Your task: What you return must match the records exactly, with every line included.

[Plain-text document sources]
---------------

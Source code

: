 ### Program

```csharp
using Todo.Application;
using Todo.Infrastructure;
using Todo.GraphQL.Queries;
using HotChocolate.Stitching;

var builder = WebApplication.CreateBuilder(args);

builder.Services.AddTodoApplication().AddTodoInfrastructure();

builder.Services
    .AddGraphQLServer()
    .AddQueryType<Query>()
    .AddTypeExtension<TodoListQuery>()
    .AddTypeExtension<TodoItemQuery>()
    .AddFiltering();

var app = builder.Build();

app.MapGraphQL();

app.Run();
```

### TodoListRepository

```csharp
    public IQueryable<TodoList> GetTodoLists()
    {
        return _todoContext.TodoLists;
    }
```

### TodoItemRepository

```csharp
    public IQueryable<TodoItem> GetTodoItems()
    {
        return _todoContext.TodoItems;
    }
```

---------------

Result of this task:
Source code

: ### Program

```csharp
using Todo.Application;
using Todo.Infrastructure;
using Todo.GraphQL.Queries;
using HotChocolate.Stitching;

var builder = WebApplication.CreateBuilder(args);

builder.Services.AddTodoApplication().AddTodoInfrastructure();

builder.Services
    .AddGraphQLServer()
    .AddQueryType<Query>()
    .AddTypeExtension<TodoListQuery>()
    .AddTypeExtension<TodoItemQuery>()
    .AddFiltering();

var app = builder.Build();

app.MapGraphQL();

app.Run();
```

### TodoListRepository

```csharp
    public IQueryable<TodoList> GetTodoLists()
    {
        return _todoContext.TodoLists;
    }
```

### TodoItemRepository

```csharp
    public IQueryable<TodoItem> GetTodoItems()
    {
        return _todoContext.TodoItems;
    }
```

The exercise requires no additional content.